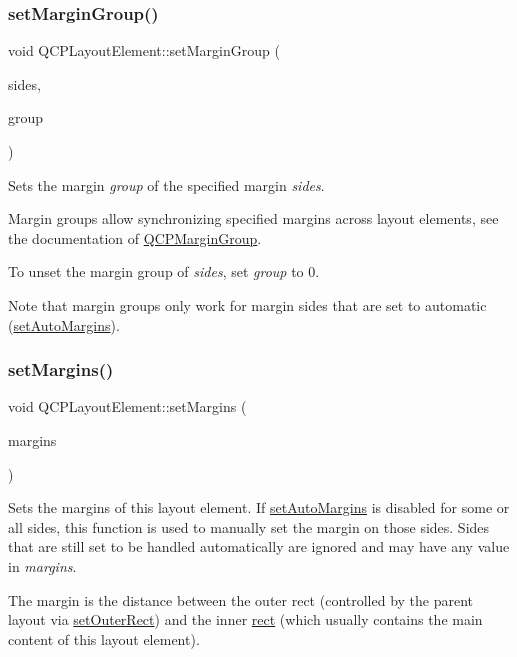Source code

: \subsubsection{\texorpdfstring{set\+Margin\+Group()}{setMarginGroup()}}
{\footnotesize\ttfamily void Q\+C\+P\+Layout\+Element\+::set\+Margin\+Group (\begin{DoxyParamCaption}\item[{Q\+C\+P\+::\+Margin\+Sides}]{sides,  }\item[{\hyperlink{class_q_c_p_margin_group}{Q\+C\+P\+Margin\+Group} $\ast$}]{group }\end{DoxyParamCaption})}

Sets the margin {\itshape group} of the specified margin {\itshape sides}.

Margin groups allow synchronizing specified margins across layout elements, see the documentation of \hyperlink{class_q_c_p_margin_group}{Q\+C\+P\+Margin\+Group}.

To unset the margin group of {\itshape sides}, set {\itshape group} to 0.

Note that margin groups only work for margin sides that are set to automatic (\hyperlink{class_q_c_p_layout_element_accfda49994e3e6d51ed14504abf9d27d}{set\+Auto\+Margins}). \hypertarget{class_q_c_p_layout_element_a8f450b1f3f992ad576fce2c63d8b79cf}{}\label{class_q_c_p_layout_element_a8f450b1f3f992ad576fce2c63d8b79cf} 
\subsubsection{\texorpdfstring{set\+Margins()}{setMargins()}}
{\footnotesize\ttfamily void Q\+C\+P\+Layout\+Element\+::set\+Margins (\begin{DoxyParamCaption}\item[{const Q\+Margins \&}]{margins }\end{DoxyParamCaption})}

Sets the margins of this layout element. If \hyperlink{class_q_c_p_layout_element_accfda49994e3e6d51ed14504abf9d27d}{set\+Auto\+Margins} is disabled for some or all sides, this function is used to manually set the margin on those sides. Sides that are still set to be handled automatically are ignored and may have any value in {\itshape margins}.

The margin is the distance between the outer rect (controlled by the parent layout via \hyperlink{class_q_c_p_layout_element_a38975ea13e36de8e53391ce41d94bc0f}{set\+Outer\+Rect}) and the inner \hyperlink{class_q_c_p_layout_element_a208effccfe2cca4a0eaf9393e60f2dd4}{rect} (which usually contains the main content of this layout element).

------------------------------

Directions
Your answer must consist only of the lines from the one with "Margin groups allow" through the final line of the entries, each retyped exactly.

Output of the task
Margin groups allow synchronizing specified margins across layout elements, see the documentation of \hyperlink{class_q_c_p_margin_group}{Q\+C\+P\+Margin\+Group}.

To unset the margin group of {\itshape sides}, set {\itshape group} to 0.

Note that margin groups only work for margin sides that are set to automatic (\hyperlink{class_q_c_p_layout_element_accfda49994e3e6d51ed14504abf9d27d}{set\+Auto\+Margins}). \hypertarget{class_q_c_p_layout_element_a8f450b1f3f992ad576fce2c63d8b79cf}{}\label{class_q_c_p_layout_element_a8f450b1f3f992ad576fce2c63d8b79cf} 
\subsubsection{\texorpdfstring{set\+Margins()}{setMargins()}}
{\footnotesize\ttfamily void Q\+C\+P\+Layout\+Element\+::set\+Margins (\begin{DoxyParamCaption}\item[{const Q\+Margins \&}]{margins }\end{DoxyParamCaption})}

Sets the margins of this layout element. If \hyperlink{class_q_c_p_layout_element_accfda49994e3e6d51ed14504abf9d27d}{set\+Auto\+Margins} is disabled for some or all sides, this function is used to manually set the margin on those sides. Sides that are still set to be handled automatically are ignored and may have any value in {\itshape margins}.

The margin is the distance between the outer rect (controlled by the parent layout via \hyperlink{class_q_c_p_layout_element_a38975ea13e36de8e53391ce41d94bc0f}{set\+Outer\+Rect}) and the inner \hyperlink{class_q_c_p_layout_element_a208effccfe2cca4a0eaf9393e60f2dd4}{rect} (which usually contains the main content of this layout element).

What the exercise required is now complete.